**Work request**. Lines with the word "textit" are the ones wanted. Copy each of them from the entries below.

[Data for review]

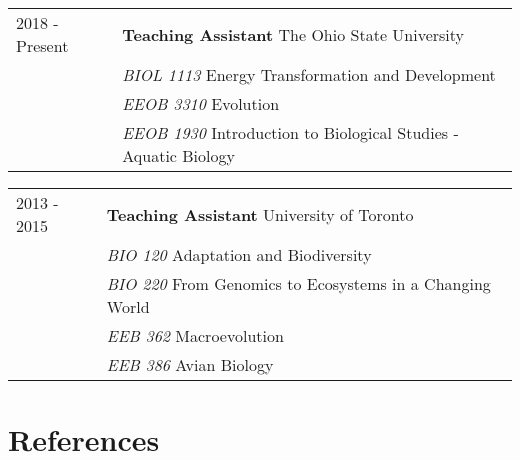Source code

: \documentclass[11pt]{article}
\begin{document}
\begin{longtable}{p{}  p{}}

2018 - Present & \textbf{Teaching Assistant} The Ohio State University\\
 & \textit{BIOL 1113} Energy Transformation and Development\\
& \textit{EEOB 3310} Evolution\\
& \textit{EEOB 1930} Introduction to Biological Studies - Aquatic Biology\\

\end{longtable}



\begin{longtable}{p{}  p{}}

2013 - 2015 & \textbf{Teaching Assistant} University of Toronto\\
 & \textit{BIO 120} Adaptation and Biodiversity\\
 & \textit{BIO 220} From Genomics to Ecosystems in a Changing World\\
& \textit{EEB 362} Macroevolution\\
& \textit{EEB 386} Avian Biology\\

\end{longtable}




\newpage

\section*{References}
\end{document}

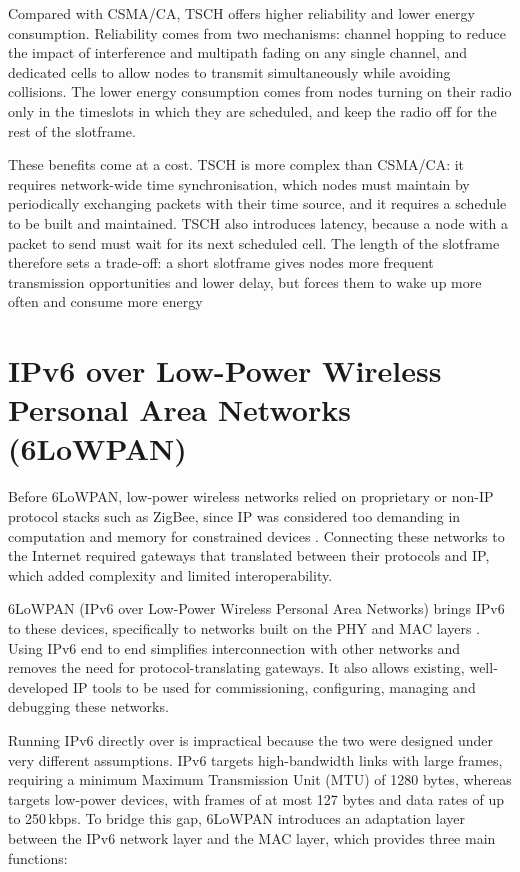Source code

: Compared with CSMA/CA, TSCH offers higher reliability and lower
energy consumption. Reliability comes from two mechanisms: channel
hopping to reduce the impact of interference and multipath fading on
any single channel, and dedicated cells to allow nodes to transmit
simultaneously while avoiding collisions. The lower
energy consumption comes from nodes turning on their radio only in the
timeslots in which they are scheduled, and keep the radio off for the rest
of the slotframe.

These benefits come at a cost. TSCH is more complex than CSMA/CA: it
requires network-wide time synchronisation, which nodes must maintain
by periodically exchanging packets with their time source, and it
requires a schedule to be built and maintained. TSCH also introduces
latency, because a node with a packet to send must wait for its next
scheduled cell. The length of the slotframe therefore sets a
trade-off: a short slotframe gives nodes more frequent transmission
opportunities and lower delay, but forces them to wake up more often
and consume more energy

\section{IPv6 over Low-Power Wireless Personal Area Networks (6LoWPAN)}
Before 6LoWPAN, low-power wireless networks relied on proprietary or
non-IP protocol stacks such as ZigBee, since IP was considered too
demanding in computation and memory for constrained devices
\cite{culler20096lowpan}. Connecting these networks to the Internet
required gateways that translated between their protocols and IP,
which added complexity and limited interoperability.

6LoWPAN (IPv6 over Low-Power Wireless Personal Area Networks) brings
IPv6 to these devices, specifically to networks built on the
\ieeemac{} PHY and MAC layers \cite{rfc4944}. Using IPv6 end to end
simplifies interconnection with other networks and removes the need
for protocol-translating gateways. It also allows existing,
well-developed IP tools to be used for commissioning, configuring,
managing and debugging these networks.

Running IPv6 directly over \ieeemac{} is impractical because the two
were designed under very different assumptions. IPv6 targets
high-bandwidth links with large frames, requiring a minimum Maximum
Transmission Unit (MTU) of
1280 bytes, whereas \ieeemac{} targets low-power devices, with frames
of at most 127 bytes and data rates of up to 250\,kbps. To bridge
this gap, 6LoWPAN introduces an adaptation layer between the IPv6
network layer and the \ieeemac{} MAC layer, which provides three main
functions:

[/Data for review]

**Finished task**.
 & \textit{BIOL 1113} Energy Transformation and Development\\
& \textit{EEOB 3310} Evolution\\
& \textit{EEOB 1930} Introduction to Biological Studies - Aquatic Biology\\
 & \textit{BIO 120} Adaptation and Biodiversity\\
 & \textit{BIO 220} From Genomics to Ecosystems in a Changing World\\
& \textit{EEB 362} Macroevolution\\
& \textit{EEB 386} Avian Biology\\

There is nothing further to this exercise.